#### Assignment:
In the entries below, find the line with "Laravel has the" and the line with "You may also"; give again those lines and every line between them, exactly.

*** Opening of Source material ***

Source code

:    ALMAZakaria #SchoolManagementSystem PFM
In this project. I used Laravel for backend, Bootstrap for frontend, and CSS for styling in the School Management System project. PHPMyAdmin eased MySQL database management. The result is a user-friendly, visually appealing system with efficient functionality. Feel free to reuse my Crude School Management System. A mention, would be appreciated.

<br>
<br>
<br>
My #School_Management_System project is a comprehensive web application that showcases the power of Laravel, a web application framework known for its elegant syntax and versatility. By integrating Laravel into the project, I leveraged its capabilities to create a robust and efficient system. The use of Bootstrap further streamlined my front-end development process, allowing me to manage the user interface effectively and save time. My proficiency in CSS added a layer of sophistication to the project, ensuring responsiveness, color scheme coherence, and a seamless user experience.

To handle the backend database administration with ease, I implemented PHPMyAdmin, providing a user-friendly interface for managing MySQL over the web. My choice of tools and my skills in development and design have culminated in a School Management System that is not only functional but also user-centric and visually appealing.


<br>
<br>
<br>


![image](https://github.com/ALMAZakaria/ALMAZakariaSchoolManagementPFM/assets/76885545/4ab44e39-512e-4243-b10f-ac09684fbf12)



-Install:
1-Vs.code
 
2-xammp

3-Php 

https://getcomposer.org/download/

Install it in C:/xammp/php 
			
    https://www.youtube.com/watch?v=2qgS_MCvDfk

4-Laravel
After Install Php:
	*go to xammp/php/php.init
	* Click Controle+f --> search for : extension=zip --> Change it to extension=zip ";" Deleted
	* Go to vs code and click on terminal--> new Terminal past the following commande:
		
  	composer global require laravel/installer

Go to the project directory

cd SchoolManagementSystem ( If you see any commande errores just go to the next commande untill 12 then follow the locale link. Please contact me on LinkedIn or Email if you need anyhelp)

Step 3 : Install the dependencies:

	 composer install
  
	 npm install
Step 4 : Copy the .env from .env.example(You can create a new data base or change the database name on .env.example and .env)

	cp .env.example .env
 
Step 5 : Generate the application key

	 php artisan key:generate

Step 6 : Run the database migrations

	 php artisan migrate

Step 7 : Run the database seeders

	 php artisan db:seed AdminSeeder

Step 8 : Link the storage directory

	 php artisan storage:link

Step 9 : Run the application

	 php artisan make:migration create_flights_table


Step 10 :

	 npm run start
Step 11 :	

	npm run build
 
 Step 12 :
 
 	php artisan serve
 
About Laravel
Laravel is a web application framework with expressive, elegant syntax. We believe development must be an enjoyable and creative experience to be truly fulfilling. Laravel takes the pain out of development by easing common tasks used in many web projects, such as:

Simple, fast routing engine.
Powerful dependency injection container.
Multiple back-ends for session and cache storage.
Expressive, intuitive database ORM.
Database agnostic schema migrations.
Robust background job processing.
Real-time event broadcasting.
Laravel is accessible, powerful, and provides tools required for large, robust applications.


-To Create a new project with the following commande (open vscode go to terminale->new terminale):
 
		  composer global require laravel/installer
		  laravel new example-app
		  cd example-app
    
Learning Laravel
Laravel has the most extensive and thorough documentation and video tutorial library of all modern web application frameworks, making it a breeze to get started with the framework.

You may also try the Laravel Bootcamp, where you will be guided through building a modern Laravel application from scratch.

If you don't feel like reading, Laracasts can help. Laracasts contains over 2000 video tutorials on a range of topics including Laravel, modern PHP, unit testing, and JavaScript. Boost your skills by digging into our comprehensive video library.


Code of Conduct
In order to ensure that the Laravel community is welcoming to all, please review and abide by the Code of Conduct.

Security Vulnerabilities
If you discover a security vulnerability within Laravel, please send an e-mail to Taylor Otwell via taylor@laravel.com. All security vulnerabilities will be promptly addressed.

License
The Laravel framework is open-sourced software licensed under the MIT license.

*** Close of Source material ***

#### Result of the exercise:
Laravel has the most extensive and thorough documentation and video tutorial library of all modern web application frameworks, making it a breeze to get started with the framework.

You may also try the Laravel Bootcamp, where you will be guided through building a modern Laravel application from scratch.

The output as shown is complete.